People are accessing the web from devices with varying levels of computing power and bandwidth. Desktops and laptops, phones and tablets, TVs, watches, video game consoles.
And for a growing number of people, mobile isn’t just one way they access the web—it’s the way they access the web.
A study by Google and Nielsen found that 77-percent of mobile searches happen at home or at work, locations where you would expect someone to have access to a PC. I’m sure you’ve experienced this before. You’re laying on the couch, you just got comfortable, and you realize you need to look something up.

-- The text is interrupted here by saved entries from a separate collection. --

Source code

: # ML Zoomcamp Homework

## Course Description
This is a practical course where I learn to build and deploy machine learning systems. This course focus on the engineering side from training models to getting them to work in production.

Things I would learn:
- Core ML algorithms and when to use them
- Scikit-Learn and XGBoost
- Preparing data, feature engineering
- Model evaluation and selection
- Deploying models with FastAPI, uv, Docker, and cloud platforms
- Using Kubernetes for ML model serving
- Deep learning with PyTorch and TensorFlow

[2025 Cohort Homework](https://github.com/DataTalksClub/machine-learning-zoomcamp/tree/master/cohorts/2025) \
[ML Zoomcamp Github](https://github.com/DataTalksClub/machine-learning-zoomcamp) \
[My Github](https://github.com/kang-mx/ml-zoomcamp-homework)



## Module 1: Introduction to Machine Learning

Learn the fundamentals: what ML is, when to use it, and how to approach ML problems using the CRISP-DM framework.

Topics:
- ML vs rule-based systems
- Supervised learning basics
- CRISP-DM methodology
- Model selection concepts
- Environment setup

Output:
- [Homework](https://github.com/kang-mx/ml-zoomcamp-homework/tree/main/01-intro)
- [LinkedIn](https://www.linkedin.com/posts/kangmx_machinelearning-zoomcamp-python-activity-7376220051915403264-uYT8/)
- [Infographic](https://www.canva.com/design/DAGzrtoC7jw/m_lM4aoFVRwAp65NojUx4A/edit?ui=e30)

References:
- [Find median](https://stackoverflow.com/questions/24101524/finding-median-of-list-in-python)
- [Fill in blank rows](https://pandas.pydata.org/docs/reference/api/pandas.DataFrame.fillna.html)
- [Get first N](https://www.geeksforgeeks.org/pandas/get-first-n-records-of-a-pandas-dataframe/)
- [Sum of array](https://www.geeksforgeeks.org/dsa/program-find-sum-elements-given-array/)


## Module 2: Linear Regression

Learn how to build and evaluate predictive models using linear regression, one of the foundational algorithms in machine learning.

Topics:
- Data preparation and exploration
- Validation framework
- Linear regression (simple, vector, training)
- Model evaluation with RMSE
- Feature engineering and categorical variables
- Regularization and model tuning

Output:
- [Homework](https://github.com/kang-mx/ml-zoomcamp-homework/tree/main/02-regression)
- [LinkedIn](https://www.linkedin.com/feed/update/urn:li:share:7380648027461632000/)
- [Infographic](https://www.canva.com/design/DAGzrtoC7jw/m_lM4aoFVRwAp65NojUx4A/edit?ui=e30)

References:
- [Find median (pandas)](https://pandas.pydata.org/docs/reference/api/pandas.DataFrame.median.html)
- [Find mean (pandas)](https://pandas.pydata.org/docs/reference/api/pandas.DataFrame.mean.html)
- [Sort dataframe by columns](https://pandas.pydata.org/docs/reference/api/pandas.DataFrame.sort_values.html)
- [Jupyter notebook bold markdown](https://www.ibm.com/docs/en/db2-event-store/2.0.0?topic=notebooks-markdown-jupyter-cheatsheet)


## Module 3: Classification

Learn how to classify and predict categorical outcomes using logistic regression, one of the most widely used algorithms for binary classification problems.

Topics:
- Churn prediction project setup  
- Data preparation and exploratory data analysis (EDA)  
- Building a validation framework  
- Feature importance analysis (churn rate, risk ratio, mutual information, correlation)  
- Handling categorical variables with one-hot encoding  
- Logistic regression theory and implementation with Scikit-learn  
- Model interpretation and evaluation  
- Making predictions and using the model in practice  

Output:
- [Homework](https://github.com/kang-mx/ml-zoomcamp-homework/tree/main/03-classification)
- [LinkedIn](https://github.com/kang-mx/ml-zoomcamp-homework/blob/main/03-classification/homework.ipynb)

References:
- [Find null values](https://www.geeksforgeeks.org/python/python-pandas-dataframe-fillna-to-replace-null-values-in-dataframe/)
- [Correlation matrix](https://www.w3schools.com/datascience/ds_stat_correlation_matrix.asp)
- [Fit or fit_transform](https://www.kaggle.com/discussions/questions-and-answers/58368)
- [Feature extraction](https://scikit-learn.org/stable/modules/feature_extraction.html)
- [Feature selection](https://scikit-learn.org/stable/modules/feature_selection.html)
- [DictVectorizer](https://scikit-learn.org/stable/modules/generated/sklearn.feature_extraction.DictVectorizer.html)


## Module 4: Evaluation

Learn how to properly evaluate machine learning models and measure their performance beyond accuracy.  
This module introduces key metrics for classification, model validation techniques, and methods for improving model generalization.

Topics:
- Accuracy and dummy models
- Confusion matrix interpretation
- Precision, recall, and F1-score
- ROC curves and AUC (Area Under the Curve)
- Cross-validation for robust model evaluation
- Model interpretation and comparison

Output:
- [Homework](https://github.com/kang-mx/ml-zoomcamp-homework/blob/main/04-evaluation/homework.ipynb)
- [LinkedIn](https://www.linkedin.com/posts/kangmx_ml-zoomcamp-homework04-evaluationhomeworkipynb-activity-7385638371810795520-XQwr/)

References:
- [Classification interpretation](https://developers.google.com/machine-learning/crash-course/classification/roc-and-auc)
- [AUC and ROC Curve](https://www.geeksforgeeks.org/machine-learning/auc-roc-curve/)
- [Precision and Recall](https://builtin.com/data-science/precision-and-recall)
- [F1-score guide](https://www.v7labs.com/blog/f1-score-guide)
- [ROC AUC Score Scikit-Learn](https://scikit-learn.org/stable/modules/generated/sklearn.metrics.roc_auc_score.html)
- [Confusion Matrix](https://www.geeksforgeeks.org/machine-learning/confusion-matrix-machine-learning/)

Rather than getting up and walking to whatever room you keep your laptop in, you just pull out the computer you always have with you—your phone—and Google it.
Harvard Business Review reported that 55-percent of Americans accessed the internet via a mobile device in 2012. The only surprising thing about that number is how low it is. But that same report also found that almost a third of all Americans used a mobile device as the primary way they access the internet.
Mobile isn’t just one way people access the web. For a growing number, it’s the only way.
Greater Performance Expectations
Amazingly, despite the varied power and bandwidth of mobile devices, users expect them to be faster than desktops. Forty-percent of visitors abandon a website that takes more than 3-seconds to load
I’ve heard people argue that it doesn’t matter. 4G LTE, they say, is as fast as broadband wifi. And they’re right. LTE is awesome!
Until I go into Target or Home Depot. Or I hit that patch of trees down the street from my house, where I can’t even pull an EDGE network. Or when there’s a bad storm, and I still get internet, but it’s not LTE. And that’s here in the United States where we have a fantastic mobile infrastructure.
In developing nations, things are far less predictable, and that’s where mobile growth is really soaring.
Mobile is overtaking desktop traffic
In the summer of 2012, India had an important milestone: mobile traffic overtook desktop traffic. China passed a similar milestone at the end of 2012. And in Korea, mobile search queries overtook desktop search queries.
Mobile traffic is surpassing desktop traffic, and not just in developing nations.
PAWS New England is a client of mine. They’re an all-breed dog rescue based out of-you guessed it-New England.
In May of 2011, mobile traffic accounted for just 9 percent of their overall traffic. That year, they switched from a desktop-only site to responsive web design. Twelve months later, mobile traffic was almost a quarter of all traffic to the site. And in March of 2014, mobile traffic surpassed desktop traffic, accounting for 52-percent of all traffic to the site.
While much of it comes from iOS devices, they had one visitor from a Nintendo DS, several from a Nintendo Wii, and an assortment of other (mostly Android-powered) smartphones and tablets.
The Perfect Storm
There’s a myth about mobile users—that they’re always on-the-go and distracted, fleeting consumers of content.
But PAWS found that people aren’t just looking at dogs. They’re submitting (lengthy) application forms and making donations, too. Losing visitors to poor performance means fewer dogs saved and less money to fund their work.
We’re in the middle of a perfect storm. Websites are larger, devices are more varied and less predictable, and performance expectations are higher than ever.
Mobile-friendly, fast websites make more money
- Google factors in mobile-friendliness and page speed when determining page rank.
- A study by the Aberdeen Group found that sites that used responsive web design had more brand awareness, higher revenues, higher visitor-to-buyer conversion rates, higher visitor engagement, and higher average order value than non-responsive sites. Mobile-friendly sites scored higher in virtually every important metric.
- Think Tank Photo conducted a responsive redesign on their site, and saw a 188-percent increase in Black Friday revenue versus the year before.
- O’Neill Clothing converted to responsive web design in 2013. They saw mobile conversion rates increase by 162-percent (compared to 71-percent on desktop devices) and mobile revenue increase by 370-percent (versus 136-percent on desktop devices).
- Forty-percent of users abandon a website that takes more than 3-seconds to load. That number increases to 74-percent after 5 seconds.
Fast, responsive websites have a direct impact on your organization’s bottom line.